Linux as A Musician's OS?
lazyeye writes "Keyboard Magazine has an in-depth article about the state of music production on Linux. While it does introduce Linux to the average musician, the article does get into some of the available music applications and music-oriented Linux distributions out there. From the opening paragraph 'You might think there's no way a free operating system written by volunteers could compete when it comes to music production.

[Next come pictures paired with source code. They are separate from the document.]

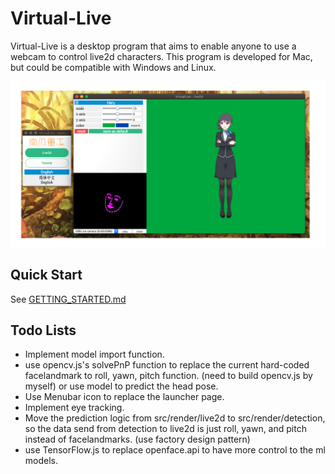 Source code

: # Virtual-Live

Virtual-Live is a desktop program that aims to enable anyone to use a webcam to control live2d characters. This program is developed for Mac, but could be compatible with Windows and Linux. 

![demo image](./images/Virtual-Live-demo.png)

## Quick Start
See [GETTING_STARTED.md](GETTING_STARTED.md)

## Todo Lists
- Implement model import function.
- use opencv.js's solvePnP function to replace the current hard-coded facelandmark to roll, yawn, pitch function. (need to build opencv.js by myself) or use model to predict the head pose.
- Use Menubar icon to replace the launcher page.
- Implement eye tracking.
- Move the prediction logic from src/render/live2d to src/render/detection, so the data send from detection to live2d is just roll, yawn, and pitch instead of facelandmarks. (use factory design pattern)
- use TensorFlow.js to replace openface.api to have more control to the ml models. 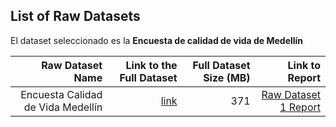 ## List of Raw Datasets

El dataset seleccionado es la **Encuesta de calidad de vida de Medellín**

| Raw Dataset Name | Link to the Full Dataset   | Full Dataset Size (MB)  | Link to Report |
| ---:| ---: | ---: | ---: |
| Encuesta Calidad de Vida Medellín | [link](https://bit.ly/2ZfcCrA) | 371 | [Raw Dataset 1 Report](https://github.com/SusanaLondono/PI-CDS-2020-1/blob/master/Docs/metadata_directory/perfilado_T0.docx)|

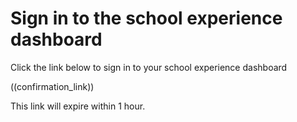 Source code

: # Sign in to the school experience dashboard

Click the link below to sign in to your school experience dashboard

((confirmation_link))

This link will expire within 1 hour. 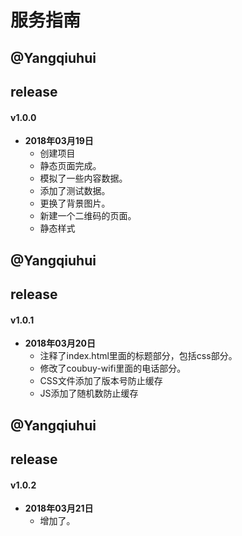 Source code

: 
# 服务指南

## @Yangqiuhui
## release
#### v1.0.0
  - **2018年03月19日**
    - 创建项目
    - 静态页面完成。
    - 模拟了一些内容数据。
    - 添加了测试数据。
    - 更换了背景图片。
    - 新建一个二维码的页面。
    - 静态样式

## @Yangqiuhui
## release
#### v1.0.1

  - **2018年03月20日**
    - 注释了index.html里面的标题部分，包括css部分。
    - 修改了coubuy-wifi里面的电话部分。
    - CSS文件添加了版本号防止缓存
    - JS添加了随机数防止缓存
## @Yangqiuhui
## release
#### v1.0.2
  - **2018年03月21日**
    - 增加了<meta name="renderer" content="webkit">。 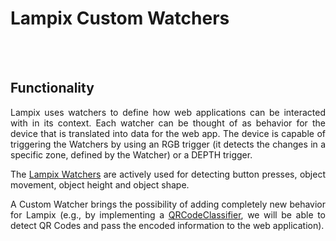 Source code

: # Lampix Custom Watchers

<br>
<br>

## Functionality
<div style="text-align: justify">

Lampix uses watchers to define how web applications can be interacted with in its context. 
Each watcher can be thought of as behavior for the device that is translated into data for the web app. 
The device is capable of triggering the Watchers by using an RGB trigger 
(it detects the changes in a specific zone, defined by the Watcher) or a DEPTH trigger.

The [Lampix Watchers](https://api.lampix.co/application-development/standard-watchers) are actively used 
for detecting button presses, object movement, object height and object shape.

A Custom Watcher brings the possibility of adding completely new behavior for Lampix 
(e.g., by implementing a [QRCodeClassifier](./QRCodeDetector.md), 
we will be able to detect QR Codes and pass the encoded information to the web application).

</div>
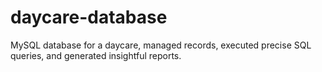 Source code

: # daycare-database
 MySQL database for a daycare, managed records, executed precise SQL queries, and generated insightful reports.
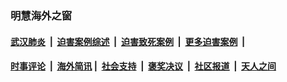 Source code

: 
### 明慧海外之窗

####  [武汉肺炎](indexes/365.md?t=03051000) &nbsp;|&nbsp;  [迫害案例综述](indexes/328.md?t=03051000) &nbsp;|&nbsp; [迫害致死案例](indexes/277.md?t=03051000)  &nbsp;|&nbsp; [更多迫害案例](indexes/81.md?t=03051000)  &nbsp;|&nbsp; 
####  [时事评论](indexes/19.md?t=03051000) &nbsp;|&nbsp; [海外简讯](indexes/245.md?t=03051000)&nbsp;|&nbsp;  [社会支持](indexes/140.md?t=03051000) &nbsp;|&nbsp; [褒奖决议](indexes/282.md?t=03051000) &nbsp;|&nbsp; [社区报道](indexes/91.md?t=03051000)  &nbsp;|&nbsp; [天人之间](indexes/78.md?t=03051000) 

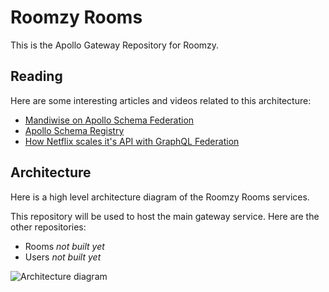 # Roomzy Rooms

This is the Apollo Gateway Repository for Roomzy.

## Reading

Here are some interesting articles and videos related to this architecture:

- [Mandiwise on Apollo Schema Federation](https://www.youtube.com/watch?v=zZnHA3yyPJY)
- [Apollo Schema Registry](https://www.apollographql.com/docs/studio/schema/registry/)
- [How Netflix scales it's API with GraphQL Federation](https://netflixtechblog.com/how-netflix-scales-its-api-with-graphql-federation-part-1-ae3557c187e2)

## Architecture

Here is a high level architecture diagram of the Roomzy Rooms services.

This repository will be used to host the main gateway service. Here are the other repositories:

- Rooms _not built yet_
- Users _not built yet_

![Architecture diagram](https://i.imgur.com/eUboQBU.png)
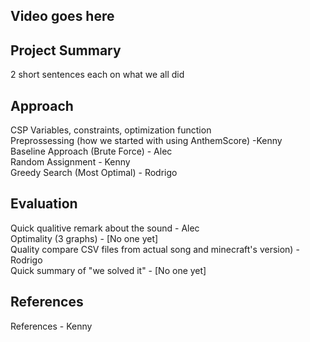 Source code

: ## Video goes here

## Project Summary
2 short sentences each on what we all did 

## Approach
CSP Variables, constraints, optimization function  
Preprossessing (how we started with using AnthemScore) -Kenny  
Baseline Approach (Brute Force) - Alec  
Random Assignment - Kenny  
Greedy Search (Most Optimal) - Rodrigo  
 
## Evaluation
Quick qualitive remark about the sound - Alec  
Optimality (3 graphs) - [No one yet]  
Quality compare CSV files from actual song and minecraft's version) - Rodrigo  
Quick summary of "we solved it" - [No one yet]  

## References
References - Kenny  

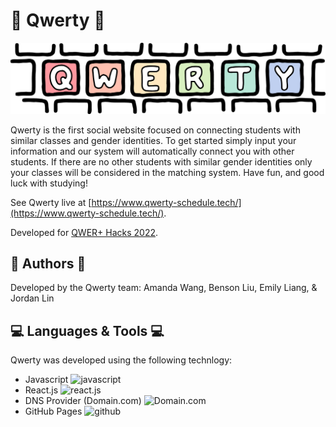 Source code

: # 🌈 Qwerty 🌈

![qwerty logo](https://raw.githubusercontent.com/bliutech/qwerty/main/frontend/public/files/logo-whole.png)

Qwerty is the first social website focused on connecting students with similar classes and gender identities. To get started simply input your information and our system
will automatically connect you with other students. If there are no other students with similar gender identities only your classes will be considered in the matching system. Have fun, and good luck with studying!

See Qwerty live at [https://www.qwerty-schedule.tech/](https://www.qwerty-schedule.tech/).

Developed for [QWER+ Hacks 2022](https://www.qwerhacks.com/).

## 📝 Authors 📝

Developed by the Qwerty team: Amanda Wang, Benson Liu, Emily Liang, & Jordan Lin

## 💻 Languages & Tools 💻

Qwerty was developed using the following technlogy:
 - Javascript <img src="https://seeklogo.com/images/J/javascript-logo-8892AEFCAC-seeklogo.com.png" alt="javascript" width="30px"/>
 - React.js <img src="https://cdn4.iconfinder.com/data/icons/logos-3/600/React.js_logo-512.png" alt="react.js" width="30px"/>
 - DNS Provider (Domain.com) <img src="https://i.pinimg.com/originals/4f/74/d3/4f74d364da34f030303b7065fe431afc.jpg" alt="Domain.com" width="30px"/>
 - GitHub Pages <img src="https://github.githubassets.com/images/modules/logos_page/GitHub-Mark.png" alt="github" width="30px"/>
 

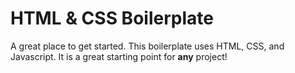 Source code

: # HTML & CSS Boilerplate


A great place to get started. This boilerplate uses HTML, CSS, and Javascript. It is a great starting point for **any** project!
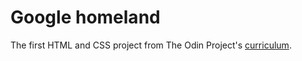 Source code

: # Google homeland

The first HTML and CSS project from The Odin Project's [curriculum](http://www.theodinproject.com/courses/web-development-101/lessons/html-css). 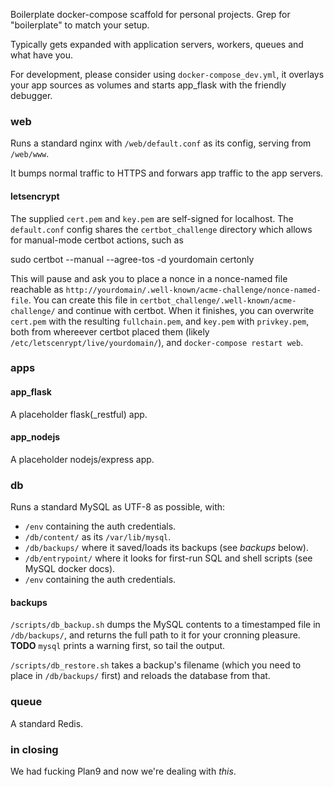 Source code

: Boilerplate docker-compose scaffold for personal projects. Grep for "boilerplate" to match your setup.

Typically gets expanded with application servers, workers, queues and what have you.

For development, please consider using `docker-compose_dev.yml`, it overlays your app sources as volumes and starts app_flask with the friendly debugger.

### web

Runs a standard nginx with `/web/default.conf` as its config, serving from `/web/www`.

It bumps normal traffic to HTTPS and forwars app traffic to the app servers.

#### letsencrypt

The supplied `cert.pem` and `key.pem` are self-signed for localhost. The `default.conf` config shares the `certbot_challenge` directory which allows for manual-mode certbot actions, such as

 sudo certbot --manual --agree-tos -d yourdomain certonly

This will pause and ask you to place a nonce in a nonce-named file reachable as `http://yourdomain/.well-known/acme-challenge/nonce-named-file`. You can create this file in `certbot_challenge/.well-known/acme-challenge/` and continue with certbot. When it finishes, you can overwrite `cert.pem` with the resulting `fullchain.pem`, and `key.pem` with `privkey.pem`, both from whereever certbot placed them (likely `/etc/letscenrypt/live/yourdomain/`), and `docker-compose restart web`.

### apps

#### app_flask

A placeholder flask(_restful) app.

#### app_nodejs

A placeholder nodejs/express app.

### db

Runs a standard MySQL as UTF-8 as possible, with:
* `/env` containing the auth credentials.
* `/db/content/` as its `/var/lib/mysql`.
* `/db/backups/` where it saved/loads its backups (see *backups* below).
* `/db/entrypoint/` where it looks for first-run SQL and shell scripts (see MySQL docker docs).
* `/env` containing the auth credentials.

#### backups

`/scripts/db_backup.sh` dumps the MySQL contents to a timestamped file in `/db/backups/`, and returns the full path to it for your cronning pleasure. **TODO** `mysql` prints a warning first, so tail the output.

`/scripts/db_restore.sh` takes a backup's filename (which you need to place in `/db/backups/` first) and reloads the database from that.

### queue

A standard Redis.

### in closing

We had fucking Plan9 and now we're dealing with _this_.
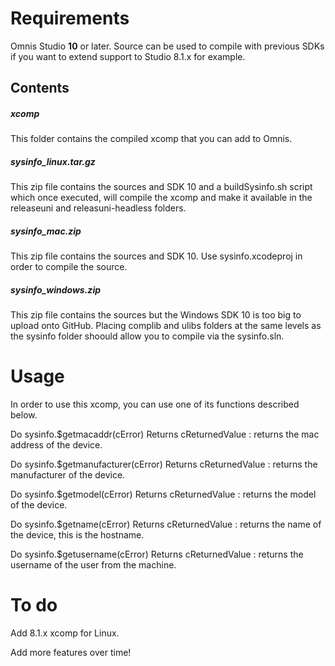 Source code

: # Requirements

Omnis Studio **10** or later. Source can be used to compile with previous SDKs if you want to extend support to Studio 8.1.x for example.

## Contents

##### xcomp

This folder contains the compiled xcomp that you can add to Omnis.

##### sysinfo_linux.tar.gz

This zip file contains the sources and SDK 10 and a buildSysinfo.sh script which once executed, will compile the xcomp and make it available in the releaseuni and releasuni-headless folders.

##### sysinfo_mac.zip

This zip file contains the sources and SDK 10. Use sysinfo.xcodeproj in order to compile the source.

##### sysinfo_windows.zip

This zip file contains the sources but the Windows SDK 10 is too big to upload onto GitHub. Placing complib and ulibs folders at the same levels as the sysinfo folder shoould allow you to compile via the sysinfo.sln.

# Usage

In order to use this xcomp, you can use one of its functions described below.

Do sysinfo.$getmacaddr(cError) Returns cReturnedValue : returns the mac address of the device.

Do sysinfo.$getmanufacturer(cError) Returns cReturnedValue : returns the manufacturer of the device.

Do sysinfo.$getmodel(cError) Returns cReturnedValue : returns the model of the device.

Do sysinfo.$getname(cError) Returns cReturnedValue : returns the name of the device, this is the hostname.

Do sysinfo.$getusername(cError) Returns cReturnedValue : returns the username of the user from the machine.

# To do

Add 8.1.x xcomp for Linux.

Add more features over time!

But in the past couple of years, all the tools you need to make music have arrived on Linux.'"
I have just recorded and mixed a live album with this software on Ubuntu Feisty:
http://ardour.org/
http://jackaudio.org/
http://www.ffado.org/ (aka Freebob) with a Mackie Onyx desk & firewire interface
http://jamin.sourceforge.net/
Very very good indeed, I vastly prefer it to my previous Windows based Cubase setup.
Rosegarden: Pretty good.
Ardour: The 2.0 release (just out last week) is AWESOME! Get it!
CSound: I like to leave my programming mind behind when I'm working on music.
Sooperlooper: very cool
Freewheeling: also cool
Music distros this summer ought to be pretty good - with new releases scheduled for many of the music distributions.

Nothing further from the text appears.